Data records>
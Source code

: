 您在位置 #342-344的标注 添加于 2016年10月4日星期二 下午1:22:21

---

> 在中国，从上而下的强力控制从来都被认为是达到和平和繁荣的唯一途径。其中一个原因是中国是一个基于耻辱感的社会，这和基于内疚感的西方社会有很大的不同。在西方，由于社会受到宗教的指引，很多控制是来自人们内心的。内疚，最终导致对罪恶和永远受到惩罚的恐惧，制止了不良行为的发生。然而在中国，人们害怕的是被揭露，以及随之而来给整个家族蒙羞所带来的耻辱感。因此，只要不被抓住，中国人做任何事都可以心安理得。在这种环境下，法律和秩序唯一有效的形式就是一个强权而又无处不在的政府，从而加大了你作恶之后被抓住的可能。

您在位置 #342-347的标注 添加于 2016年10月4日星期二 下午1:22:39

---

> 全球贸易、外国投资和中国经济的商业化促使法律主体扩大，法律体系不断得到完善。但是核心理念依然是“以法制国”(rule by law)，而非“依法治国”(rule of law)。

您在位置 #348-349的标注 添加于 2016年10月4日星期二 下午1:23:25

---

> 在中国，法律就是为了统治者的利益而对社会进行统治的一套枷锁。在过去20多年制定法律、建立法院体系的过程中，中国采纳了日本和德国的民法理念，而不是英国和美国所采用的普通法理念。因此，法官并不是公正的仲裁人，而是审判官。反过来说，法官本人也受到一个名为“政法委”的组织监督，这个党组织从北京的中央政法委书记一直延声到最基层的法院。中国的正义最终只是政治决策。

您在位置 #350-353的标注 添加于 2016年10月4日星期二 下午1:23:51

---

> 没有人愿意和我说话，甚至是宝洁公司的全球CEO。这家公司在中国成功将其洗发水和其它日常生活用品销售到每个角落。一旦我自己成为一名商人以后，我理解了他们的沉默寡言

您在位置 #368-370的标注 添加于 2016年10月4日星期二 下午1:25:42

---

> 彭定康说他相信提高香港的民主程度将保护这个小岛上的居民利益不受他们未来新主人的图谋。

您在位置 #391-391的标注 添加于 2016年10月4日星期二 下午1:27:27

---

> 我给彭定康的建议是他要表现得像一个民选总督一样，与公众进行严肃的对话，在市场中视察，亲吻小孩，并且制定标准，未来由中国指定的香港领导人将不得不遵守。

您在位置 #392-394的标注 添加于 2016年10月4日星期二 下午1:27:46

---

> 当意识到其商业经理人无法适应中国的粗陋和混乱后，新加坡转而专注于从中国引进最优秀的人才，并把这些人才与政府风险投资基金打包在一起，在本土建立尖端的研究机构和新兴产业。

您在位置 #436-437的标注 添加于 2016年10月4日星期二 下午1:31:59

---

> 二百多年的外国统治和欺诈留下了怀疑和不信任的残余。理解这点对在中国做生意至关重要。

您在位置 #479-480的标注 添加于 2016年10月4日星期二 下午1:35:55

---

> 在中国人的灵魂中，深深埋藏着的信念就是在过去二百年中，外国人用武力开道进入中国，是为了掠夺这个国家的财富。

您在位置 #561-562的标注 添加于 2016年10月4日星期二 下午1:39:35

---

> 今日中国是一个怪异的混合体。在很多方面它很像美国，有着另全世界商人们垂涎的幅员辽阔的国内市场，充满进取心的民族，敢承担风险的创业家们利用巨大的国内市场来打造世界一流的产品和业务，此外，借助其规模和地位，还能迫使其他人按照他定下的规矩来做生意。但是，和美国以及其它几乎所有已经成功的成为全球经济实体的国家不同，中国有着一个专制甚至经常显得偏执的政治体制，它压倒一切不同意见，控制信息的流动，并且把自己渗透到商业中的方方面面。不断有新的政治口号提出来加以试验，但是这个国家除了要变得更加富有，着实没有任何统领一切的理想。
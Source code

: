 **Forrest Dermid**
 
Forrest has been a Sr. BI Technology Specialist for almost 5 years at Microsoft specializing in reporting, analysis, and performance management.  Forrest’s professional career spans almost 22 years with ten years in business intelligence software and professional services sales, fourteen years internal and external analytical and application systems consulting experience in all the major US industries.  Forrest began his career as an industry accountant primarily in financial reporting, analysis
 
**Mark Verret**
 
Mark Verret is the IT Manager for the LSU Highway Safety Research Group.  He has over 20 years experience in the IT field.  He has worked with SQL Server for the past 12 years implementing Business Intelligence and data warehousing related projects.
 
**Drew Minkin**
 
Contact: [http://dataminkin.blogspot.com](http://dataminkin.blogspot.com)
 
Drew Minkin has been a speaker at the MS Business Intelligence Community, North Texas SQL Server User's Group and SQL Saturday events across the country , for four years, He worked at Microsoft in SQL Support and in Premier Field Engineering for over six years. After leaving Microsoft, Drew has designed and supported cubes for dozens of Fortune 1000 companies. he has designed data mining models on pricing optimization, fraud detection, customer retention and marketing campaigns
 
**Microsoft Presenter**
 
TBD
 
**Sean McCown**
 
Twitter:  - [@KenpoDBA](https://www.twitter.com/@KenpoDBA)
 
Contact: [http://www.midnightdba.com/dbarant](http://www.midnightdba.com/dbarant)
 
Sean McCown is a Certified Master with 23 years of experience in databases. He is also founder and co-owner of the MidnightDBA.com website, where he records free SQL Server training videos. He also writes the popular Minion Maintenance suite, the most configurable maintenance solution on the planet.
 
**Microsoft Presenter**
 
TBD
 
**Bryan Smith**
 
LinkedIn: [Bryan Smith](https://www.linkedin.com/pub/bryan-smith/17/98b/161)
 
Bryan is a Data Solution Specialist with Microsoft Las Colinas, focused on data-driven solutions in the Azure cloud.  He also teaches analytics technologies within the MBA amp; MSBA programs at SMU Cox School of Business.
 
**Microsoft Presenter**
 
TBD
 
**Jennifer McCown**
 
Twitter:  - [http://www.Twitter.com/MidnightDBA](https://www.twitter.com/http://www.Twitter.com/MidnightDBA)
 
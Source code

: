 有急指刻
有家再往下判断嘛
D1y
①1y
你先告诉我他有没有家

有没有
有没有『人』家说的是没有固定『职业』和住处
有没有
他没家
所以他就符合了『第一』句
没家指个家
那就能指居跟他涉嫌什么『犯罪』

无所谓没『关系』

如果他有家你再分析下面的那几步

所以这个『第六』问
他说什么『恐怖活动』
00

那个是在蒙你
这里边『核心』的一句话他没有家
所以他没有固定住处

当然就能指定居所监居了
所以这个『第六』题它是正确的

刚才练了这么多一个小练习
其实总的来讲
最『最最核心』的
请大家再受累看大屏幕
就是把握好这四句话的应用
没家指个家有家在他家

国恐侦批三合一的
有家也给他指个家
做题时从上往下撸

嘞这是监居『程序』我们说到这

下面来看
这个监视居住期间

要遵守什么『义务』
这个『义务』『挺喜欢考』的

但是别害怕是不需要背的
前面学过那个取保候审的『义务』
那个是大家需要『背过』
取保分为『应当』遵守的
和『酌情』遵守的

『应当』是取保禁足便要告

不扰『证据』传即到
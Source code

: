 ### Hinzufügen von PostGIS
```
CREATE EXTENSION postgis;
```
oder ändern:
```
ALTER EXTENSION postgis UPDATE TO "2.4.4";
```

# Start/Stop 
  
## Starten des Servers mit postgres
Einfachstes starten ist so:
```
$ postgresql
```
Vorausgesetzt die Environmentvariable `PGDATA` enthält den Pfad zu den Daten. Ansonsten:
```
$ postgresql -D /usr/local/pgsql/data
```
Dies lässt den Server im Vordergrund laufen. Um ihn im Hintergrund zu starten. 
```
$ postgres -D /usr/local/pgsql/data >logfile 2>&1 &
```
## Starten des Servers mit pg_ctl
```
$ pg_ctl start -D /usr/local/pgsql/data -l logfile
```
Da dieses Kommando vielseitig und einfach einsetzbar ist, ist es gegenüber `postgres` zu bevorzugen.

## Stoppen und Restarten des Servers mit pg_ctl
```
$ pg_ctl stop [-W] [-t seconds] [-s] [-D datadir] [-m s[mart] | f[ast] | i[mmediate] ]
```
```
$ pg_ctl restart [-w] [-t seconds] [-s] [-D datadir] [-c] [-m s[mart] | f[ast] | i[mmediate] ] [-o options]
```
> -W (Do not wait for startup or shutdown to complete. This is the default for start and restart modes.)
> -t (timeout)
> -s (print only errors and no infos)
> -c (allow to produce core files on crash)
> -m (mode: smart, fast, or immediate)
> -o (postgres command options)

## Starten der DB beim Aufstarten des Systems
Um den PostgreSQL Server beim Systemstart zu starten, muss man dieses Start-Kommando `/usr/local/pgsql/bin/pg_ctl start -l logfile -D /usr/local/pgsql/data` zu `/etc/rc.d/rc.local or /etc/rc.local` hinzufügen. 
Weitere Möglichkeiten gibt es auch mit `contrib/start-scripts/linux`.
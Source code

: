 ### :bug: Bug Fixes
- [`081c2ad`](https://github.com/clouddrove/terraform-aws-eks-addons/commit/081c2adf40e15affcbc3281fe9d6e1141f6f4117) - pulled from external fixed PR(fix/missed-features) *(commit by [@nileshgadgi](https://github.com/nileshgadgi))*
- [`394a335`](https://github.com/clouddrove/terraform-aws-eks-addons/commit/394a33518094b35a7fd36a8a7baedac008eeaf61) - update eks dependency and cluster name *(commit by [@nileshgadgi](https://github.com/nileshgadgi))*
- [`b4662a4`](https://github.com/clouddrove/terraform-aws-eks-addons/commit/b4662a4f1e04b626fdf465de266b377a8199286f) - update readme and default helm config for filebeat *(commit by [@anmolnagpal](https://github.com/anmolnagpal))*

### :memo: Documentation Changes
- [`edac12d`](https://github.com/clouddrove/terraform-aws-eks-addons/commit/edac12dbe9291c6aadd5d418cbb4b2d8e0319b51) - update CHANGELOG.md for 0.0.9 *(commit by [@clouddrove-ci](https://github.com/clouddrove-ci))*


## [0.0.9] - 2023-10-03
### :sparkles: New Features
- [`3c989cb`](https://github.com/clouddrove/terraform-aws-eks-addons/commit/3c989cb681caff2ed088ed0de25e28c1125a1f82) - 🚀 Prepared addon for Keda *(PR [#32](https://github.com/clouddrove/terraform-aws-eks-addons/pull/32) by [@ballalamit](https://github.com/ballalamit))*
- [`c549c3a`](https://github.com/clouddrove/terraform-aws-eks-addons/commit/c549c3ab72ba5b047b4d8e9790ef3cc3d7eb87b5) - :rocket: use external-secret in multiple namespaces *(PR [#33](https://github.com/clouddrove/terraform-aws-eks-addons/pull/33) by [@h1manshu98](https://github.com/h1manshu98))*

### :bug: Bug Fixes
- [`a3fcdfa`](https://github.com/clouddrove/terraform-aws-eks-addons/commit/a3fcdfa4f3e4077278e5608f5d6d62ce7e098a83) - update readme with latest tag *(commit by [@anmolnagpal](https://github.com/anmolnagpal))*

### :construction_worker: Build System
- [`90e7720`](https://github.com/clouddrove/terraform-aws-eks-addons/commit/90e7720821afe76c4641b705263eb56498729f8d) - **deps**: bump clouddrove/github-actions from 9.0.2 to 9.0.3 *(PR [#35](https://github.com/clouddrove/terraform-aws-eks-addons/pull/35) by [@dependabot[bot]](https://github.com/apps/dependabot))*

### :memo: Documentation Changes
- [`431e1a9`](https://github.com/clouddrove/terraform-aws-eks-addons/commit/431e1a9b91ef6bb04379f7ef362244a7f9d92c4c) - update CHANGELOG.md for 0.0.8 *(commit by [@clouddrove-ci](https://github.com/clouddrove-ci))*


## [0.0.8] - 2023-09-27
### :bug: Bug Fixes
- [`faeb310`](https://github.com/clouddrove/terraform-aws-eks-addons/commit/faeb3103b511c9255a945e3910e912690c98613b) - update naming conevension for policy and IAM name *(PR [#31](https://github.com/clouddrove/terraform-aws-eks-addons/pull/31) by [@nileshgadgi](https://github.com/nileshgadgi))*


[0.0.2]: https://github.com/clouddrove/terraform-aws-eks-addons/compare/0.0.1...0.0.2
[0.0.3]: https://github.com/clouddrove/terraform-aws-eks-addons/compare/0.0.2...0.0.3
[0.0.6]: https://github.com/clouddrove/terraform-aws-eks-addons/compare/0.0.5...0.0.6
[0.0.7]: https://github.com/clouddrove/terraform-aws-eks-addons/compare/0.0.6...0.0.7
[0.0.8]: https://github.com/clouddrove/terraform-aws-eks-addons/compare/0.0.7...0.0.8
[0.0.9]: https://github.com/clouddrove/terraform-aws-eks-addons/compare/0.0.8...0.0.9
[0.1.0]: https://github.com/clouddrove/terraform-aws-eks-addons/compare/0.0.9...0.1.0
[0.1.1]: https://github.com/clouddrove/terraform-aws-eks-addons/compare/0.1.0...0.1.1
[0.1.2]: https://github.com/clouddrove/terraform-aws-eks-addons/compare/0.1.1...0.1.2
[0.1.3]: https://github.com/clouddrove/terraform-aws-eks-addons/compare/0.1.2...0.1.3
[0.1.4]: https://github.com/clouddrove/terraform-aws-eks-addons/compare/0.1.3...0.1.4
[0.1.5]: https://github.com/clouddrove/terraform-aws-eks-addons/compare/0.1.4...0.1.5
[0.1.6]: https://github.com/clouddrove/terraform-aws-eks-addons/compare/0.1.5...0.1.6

Assigned task> Every line of the data above that contains the word "CHANGELOG" should be counted; please give the total alone.

Answer box> 2